ˌrēˈɡrō/ verb/ gerund or present participle: Regrowing "to grow or be grown anew or continued growth after an injury or after having died or withered"
Late night writing has pretty much always been my thing. There is just something about the silence and stillness that comes late into the evening that just causes my mind to think differently. Tonight, as I sit in my soon to no longer be mine living room, with my incredibly large puppy sound asleep at my feet, I am struck once again by one thought: Unchosen change is the hardest.
I have said for a very long time that change is hard, even for someone like me who tends to really enjoy change (yes, 7 different hair colors in the last year). Change brings a lot of things, many of which take the form of uncertainties that simply cannot be answered. But, I will always stand by my personal view that it is actually the unchosen change that is the most difficult.
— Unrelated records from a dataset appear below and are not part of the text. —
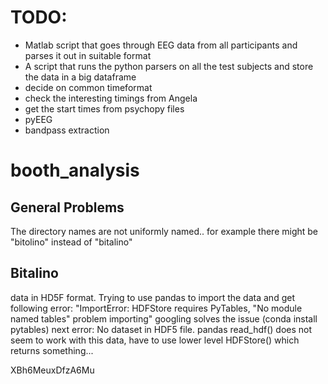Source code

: # TODO:
- Matlab script that goes through EEG data from all participants and parses it out in suitable format
- A script that runs the python parsers on all the test subjects and store the data in a big dataframe
- decide on common timeformat
- check the interesting timings from Angela
- get the start times from psychopy files
- pyEEG
- bandpass extraction

# booth_analysis

## General Problems
The directory names are not uniformly named.. for example there might be "bitolino" instead of "bitalino"

## Bitalino
data in HD5F format. Trying to use pandas to import the data and get following error:
"ImportError: HDFStore requires PyTables, "No module named tables" problem importing"
googling solves the issue (conda install pytables)
next error:
No dataset in HDF5 file.
pandas read_hdf() does not seem to work with this data, have to use lower level HDFStore() which
returns something...


XBh6MeuxDfzA6Mu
The complex situation can sometimes be caused by someone else choosing and making decisions on your behalf, other times it is because of illness, and every so often it is because of a series of tragic events. Regardless, the things you did not decide, but have no choice except to walk through is where the grieving of the change comes in.
My mantra for the last year has been pretty simple: “It’s just different, it’s not good or bad, just different.” And, that could not be more true for my life right now.
This week, I have had such a whirlwind of emotions play through me.
I am 7 weeks out,
100 job applications in,
23 rejection letters received,
15 packed boxes later,
2 cans of primer required,
and a solid 50/50 mixture of sorrow and joy.
Sorrow because I am painting my place back to white (which is never my favorite), and not preparing for a new exciting place yet.
Sorrow because I do not see the plan nor do I have a plan for what is coming next.
Sorrow because I am not excited about my next steps.
Sorrow because I did not just lose a job, I lost my community, and my home.
Sorrow because I learned a lot of bad habits due to some difficult people.
Sorrow because I miss and am going to miss a lot of people immensely.
Sorrow because it all just sucked.
And then, mercifully, I also find joy has just as much room in my heart and emotions.
Joy because I really do love adventure.
Joy because I get to take a furry companion with me this time.
Joy because a safety net fell into place exactly when I needed it to.
Joy because a terrible situation provided the means to get me through this season.
Joy because I know without any doubts that in a few days/weeks/months/ this time next year, I will be focused on other things.
Joy because I am loved by so very many people.
Joy because I trust that this all happened for a reason.
Joy because tomorrow brings new things.
Joy because I by my choosing or not, I am taken care of and Loved, and I know that when I look back, I would gladly choose every time for this all to work out exactly as it is playing out currently.
Unchosen change honestly sucks and it is hard. But, if we only ever got to choose the change, we would only ever do what we knew we could… And, where’s the fun adventure in that?